*The data*.
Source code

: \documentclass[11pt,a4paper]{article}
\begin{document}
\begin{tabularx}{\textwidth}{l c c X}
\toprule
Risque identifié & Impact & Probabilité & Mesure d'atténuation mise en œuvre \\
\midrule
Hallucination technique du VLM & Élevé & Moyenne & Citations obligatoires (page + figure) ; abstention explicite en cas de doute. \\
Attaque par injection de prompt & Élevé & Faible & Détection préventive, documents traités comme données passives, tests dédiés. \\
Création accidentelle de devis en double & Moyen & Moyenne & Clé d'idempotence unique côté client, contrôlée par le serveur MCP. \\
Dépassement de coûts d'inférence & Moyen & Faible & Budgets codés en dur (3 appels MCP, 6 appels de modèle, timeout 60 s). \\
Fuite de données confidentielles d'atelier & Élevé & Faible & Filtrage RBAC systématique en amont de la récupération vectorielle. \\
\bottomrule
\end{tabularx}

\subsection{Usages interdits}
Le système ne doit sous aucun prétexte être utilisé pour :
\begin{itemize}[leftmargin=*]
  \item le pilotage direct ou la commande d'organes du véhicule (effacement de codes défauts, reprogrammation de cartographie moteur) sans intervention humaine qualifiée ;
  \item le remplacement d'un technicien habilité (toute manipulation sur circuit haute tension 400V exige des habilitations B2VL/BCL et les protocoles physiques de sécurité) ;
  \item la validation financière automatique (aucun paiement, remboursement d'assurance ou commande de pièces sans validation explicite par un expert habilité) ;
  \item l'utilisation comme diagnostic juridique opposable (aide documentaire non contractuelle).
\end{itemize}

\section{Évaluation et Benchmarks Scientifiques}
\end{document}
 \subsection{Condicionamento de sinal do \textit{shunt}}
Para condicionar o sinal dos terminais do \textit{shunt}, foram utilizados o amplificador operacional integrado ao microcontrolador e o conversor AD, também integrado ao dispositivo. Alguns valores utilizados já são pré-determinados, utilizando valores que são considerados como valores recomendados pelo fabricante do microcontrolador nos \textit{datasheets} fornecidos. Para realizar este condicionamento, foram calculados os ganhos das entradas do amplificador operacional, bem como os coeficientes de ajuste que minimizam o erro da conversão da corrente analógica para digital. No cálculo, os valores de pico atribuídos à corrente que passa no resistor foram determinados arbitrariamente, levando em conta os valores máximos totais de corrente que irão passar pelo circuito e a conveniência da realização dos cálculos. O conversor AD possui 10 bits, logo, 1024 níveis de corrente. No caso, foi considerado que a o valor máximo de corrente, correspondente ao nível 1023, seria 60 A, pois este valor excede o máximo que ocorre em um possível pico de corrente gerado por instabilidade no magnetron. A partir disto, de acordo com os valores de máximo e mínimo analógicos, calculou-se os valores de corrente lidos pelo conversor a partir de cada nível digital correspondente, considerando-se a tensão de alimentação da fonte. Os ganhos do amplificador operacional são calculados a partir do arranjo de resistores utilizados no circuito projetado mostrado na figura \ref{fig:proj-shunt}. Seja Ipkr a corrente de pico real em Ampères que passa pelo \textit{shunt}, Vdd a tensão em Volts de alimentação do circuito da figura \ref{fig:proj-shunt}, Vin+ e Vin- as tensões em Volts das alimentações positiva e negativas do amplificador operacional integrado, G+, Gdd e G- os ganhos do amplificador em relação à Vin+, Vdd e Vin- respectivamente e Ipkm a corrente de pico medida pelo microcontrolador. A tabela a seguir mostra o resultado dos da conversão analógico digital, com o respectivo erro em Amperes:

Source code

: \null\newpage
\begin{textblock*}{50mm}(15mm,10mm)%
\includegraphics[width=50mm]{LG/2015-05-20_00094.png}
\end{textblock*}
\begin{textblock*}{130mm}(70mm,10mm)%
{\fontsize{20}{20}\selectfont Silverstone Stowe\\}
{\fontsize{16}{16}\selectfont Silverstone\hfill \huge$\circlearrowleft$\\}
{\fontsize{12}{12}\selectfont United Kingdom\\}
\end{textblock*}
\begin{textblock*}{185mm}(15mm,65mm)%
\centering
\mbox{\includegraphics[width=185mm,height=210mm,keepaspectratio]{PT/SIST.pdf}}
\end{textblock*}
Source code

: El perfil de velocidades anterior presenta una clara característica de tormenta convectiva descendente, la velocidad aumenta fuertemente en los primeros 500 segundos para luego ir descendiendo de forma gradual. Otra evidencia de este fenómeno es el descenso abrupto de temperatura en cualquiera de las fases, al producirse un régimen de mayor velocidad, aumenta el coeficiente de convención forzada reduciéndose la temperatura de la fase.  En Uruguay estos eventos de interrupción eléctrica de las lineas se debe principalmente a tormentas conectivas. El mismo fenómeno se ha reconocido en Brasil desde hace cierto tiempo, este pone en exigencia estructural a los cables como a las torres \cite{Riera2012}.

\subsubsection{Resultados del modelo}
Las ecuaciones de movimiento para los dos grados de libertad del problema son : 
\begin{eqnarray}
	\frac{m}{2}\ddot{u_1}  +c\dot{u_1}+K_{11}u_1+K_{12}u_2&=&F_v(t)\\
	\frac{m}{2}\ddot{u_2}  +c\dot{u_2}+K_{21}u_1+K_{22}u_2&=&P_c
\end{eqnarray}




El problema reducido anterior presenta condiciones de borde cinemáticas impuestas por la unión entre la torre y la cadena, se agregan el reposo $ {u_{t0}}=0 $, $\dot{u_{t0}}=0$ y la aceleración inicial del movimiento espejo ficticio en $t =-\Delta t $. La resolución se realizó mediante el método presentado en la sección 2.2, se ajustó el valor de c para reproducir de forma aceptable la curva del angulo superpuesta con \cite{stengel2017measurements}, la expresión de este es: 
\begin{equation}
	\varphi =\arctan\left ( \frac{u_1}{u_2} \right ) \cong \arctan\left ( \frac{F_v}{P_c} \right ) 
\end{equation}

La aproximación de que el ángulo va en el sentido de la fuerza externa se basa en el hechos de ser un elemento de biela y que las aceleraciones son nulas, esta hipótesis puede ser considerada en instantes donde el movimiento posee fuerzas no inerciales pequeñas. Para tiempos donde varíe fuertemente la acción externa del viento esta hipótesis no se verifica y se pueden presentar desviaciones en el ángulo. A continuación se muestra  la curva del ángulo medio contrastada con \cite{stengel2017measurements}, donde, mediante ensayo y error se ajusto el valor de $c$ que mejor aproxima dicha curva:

*Task objective*. Print the first line of the records above and each line after it, exactly, through the line with "Attaque par injection".

*Solution for this task*.
Source code

: \documentclass[11pt,a4paper]{article}
\begin{document}
\begin{tabularx}{\textwidth}{l c c X}
\toprule
Risque identifié & Impact & Probabilité & Mesure d'atténuation mise en œuvre \\
\midrule
Hallucination technique du VLM & Élevé & Moyenne & Citations obligatoires (page + figure) ; abstention explicite en cas de doute. \\
Attaque par injection de prompt & Élevé & Faible & Détection préventive, documents traités comme données passives, tests dédiés. \\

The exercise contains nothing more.